Required work:
Collect every line below that contains the word "Obtenir".

[Saved data entries]
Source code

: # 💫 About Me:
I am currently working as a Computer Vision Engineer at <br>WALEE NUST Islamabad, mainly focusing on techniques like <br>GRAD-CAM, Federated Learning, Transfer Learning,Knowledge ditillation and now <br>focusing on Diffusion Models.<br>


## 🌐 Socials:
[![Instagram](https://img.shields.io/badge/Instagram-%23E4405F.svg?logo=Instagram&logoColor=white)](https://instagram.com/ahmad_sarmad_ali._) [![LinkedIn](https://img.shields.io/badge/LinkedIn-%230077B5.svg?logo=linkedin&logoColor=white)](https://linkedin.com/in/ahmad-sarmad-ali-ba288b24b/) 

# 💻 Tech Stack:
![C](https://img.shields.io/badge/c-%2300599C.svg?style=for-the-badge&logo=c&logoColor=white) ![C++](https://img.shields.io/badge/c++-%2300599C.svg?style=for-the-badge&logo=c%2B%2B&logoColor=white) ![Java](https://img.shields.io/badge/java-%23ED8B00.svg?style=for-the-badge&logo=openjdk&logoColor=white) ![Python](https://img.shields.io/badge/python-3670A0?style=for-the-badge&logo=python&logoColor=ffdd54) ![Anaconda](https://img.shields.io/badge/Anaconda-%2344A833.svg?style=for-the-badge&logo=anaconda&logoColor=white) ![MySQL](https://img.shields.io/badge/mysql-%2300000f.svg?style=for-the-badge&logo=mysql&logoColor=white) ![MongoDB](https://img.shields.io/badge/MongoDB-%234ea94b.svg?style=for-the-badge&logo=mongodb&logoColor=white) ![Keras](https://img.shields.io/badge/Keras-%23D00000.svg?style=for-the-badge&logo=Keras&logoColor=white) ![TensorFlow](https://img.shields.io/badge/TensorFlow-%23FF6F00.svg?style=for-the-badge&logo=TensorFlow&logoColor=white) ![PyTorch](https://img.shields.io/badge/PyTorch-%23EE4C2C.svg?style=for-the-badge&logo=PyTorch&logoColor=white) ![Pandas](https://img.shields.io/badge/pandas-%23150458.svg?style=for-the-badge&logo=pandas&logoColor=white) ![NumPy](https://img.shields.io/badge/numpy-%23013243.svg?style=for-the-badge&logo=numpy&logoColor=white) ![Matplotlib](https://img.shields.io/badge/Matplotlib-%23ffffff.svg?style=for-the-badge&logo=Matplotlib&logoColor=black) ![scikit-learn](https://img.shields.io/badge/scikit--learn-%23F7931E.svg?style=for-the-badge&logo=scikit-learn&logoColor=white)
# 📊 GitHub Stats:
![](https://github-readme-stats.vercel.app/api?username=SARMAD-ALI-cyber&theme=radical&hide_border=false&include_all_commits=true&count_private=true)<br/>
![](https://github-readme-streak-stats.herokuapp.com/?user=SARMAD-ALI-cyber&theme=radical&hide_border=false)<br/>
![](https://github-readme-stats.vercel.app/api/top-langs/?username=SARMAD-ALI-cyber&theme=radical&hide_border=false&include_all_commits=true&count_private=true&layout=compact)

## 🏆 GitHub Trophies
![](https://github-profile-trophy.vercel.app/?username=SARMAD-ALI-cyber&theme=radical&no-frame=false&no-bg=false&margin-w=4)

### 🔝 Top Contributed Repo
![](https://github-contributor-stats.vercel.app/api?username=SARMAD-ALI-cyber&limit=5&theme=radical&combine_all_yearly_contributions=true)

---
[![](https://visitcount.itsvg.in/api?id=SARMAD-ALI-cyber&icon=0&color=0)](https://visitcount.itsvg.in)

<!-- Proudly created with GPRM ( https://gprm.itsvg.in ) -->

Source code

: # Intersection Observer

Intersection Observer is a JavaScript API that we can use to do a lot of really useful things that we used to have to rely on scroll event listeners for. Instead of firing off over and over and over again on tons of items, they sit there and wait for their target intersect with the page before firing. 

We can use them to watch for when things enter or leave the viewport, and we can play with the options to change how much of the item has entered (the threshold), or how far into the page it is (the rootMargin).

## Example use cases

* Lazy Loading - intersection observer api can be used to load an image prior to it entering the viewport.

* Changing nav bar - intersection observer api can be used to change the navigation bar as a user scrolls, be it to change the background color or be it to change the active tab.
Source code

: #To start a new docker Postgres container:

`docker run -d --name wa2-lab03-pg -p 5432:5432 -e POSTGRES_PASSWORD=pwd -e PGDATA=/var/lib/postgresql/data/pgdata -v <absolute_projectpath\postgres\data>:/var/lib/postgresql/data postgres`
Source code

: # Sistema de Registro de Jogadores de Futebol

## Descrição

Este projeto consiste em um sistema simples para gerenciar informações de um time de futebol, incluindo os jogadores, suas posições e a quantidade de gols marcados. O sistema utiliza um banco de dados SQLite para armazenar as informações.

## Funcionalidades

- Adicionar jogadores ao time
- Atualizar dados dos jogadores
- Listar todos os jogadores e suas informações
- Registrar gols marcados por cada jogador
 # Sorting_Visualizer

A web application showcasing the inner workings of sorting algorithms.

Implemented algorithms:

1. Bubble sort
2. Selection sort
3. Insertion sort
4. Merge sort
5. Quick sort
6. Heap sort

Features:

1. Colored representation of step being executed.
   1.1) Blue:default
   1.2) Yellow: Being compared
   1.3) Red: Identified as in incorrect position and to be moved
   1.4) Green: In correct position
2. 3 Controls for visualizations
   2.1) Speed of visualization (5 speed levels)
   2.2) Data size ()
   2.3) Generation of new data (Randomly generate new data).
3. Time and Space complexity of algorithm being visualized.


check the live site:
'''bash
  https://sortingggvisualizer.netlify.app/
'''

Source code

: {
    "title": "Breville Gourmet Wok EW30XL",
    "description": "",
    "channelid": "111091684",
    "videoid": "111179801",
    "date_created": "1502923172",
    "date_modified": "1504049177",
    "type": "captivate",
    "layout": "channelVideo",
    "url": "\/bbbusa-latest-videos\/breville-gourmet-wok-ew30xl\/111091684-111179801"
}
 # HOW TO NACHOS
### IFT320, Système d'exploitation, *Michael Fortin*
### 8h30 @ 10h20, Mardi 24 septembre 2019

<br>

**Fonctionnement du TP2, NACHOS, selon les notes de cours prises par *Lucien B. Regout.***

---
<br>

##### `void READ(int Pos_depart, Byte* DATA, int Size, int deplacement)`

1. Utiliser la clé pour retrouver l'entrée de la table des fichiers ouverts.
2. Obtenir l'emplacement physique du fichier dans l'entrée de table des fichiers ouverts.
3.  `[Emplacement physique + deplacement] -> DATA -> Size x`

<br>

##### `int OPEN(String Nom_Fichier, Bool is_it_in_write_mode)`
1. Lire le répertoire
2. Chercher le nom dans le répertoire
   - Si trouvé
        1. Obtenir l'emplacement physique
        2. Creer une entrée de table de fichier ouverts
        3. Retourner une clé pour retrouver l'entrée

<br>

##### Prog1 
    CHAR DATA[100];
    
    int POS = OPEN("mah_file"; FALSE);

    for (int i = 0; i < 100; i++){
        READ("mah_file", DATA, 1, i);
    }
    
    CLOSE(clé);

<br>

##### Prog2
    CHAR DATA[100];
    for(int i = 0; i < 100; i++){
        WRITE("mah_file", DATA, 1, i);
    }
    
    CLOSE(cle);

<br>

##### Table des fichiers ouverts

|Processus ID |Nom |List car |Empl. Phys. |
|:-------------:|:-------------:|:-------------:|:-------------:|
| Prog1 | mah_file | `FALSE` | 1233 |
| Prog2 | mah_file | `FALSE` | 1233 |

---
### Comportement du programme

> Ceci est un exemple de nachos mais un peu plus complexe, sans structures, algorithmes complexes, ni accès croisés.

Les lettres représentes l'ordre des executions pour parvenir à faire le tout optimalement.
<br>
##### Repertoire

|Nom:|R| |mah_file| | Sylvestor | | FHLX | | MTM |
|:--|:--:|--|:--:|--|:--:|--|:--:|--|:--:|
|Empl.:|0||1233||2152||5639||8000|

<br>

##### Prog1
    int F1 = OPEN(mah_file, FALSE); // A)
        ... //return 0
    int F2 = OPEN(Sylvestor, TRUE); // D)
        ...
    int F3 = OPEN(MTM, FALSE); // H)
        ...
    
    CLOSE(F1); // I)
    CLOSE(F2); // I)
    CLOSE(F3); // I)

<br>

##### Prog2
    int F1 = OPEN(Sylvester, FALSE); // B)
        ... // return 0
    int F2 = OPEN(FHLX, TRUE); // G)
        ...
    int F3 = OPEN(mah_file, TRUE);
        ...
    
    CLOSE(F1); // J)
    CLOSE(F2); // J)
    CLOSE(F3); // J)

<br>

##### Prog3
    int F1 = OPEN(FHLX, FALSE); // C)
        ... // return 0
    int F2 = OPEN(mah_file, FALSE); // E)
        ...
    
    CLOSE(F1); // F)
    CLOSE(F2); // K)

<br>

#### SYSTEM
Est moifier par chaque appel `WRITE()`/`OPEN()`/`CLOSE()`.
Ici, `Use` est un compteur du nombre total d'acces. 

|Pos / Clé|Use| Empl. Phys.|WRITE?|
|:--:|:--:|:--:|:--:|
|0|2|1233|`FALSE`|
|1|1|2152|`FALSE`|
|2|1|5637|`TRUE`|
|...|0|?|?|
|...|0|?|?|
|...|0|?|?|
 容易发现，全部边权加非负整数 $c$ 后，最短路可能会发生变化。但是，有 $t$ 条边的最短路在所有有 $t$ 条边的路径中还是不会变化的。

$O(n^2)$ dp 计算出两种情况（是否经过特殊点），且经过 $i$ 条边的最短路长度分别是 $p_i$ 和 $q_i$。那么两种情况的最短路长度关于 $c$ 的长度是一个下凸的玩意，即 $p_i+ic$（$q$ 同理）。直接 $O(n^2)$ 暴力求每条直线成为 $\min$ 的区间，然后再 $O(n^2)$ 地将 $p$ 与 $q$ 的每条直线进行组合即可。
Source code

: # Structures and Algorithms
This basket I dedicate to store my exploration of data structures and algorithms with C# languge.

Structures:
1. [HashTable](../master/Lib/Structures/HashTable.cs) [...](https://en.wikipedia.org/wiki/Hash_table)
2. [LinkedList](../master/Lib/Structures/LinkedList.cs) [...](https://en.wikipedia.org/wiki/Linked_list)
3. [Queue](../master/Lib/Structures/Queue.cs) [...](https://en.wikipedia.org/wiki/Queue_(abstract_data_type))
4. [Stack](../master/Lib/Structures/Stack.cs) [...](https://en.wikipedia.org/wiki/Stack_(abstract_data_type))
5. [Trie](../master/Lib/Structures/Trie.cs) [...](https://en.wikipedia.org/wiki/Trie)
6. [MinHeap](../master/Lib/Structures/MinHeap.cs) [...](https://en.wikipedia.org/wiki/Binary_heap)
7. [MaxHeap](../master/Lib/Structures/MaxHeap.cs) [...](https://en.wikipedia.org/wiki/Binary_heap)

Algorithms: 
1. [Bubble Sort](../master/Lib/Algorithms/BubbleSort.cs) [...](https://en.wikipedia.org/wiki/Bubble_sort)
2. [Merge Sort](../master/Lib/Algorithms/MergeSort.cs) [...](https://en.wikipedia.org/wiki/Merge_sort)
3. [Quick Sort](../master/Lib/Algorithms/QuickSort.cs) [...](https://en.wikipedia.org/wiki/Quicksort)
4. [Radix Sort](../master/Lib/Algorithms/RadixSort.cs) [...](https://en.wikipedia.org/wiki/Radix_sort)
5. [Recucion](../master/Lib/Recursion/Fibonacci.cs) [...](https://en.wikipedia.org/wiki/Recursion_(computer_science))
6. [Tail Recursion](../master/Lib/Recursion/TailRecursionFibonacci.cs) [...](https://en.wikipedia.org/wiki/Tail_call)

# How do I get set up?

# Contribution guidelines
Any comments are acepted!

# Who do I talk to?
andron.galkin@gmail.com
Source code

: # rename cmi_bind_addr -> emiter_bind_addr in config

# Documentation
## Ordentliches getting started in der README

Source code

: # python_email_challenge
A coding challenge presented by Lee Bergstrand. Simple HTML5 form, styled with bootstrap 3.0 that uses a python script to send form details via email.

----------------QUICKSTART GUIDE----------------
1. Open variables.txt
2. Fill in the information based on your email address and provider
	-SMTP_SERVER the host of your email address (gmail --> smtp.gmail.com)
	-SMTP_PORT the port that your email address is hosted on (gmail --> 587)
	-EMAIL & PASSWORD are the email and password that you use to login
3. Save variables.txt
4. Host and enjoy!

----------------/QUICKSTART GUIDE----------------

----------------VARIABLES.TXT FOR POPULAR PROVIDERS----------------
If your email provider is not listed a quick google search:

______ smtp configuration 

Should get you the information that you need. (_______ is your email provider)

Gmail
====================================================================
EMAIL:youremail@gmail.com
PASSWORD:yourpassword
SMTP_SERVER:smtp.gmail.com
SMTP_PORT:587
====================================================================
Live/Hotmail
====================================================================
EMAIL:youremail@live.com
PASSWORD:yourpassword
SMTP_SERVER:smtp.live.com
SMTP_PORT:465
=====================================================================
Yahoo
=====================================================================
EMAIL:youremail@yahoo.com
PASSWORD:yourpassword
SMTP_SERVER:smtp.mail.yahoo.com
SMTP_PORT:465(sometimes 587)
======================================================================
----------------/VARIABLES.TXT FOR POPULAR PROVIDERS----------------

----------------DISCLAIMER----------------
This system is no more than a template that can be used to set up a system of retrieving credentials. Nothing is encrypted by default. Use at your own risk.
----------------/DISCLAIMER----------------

Answer space:
2. Obtenir l'emplacement physique du fichier dans l'entrée de table des fichiers ouverts.
        1. Obtenir l'emplacement physique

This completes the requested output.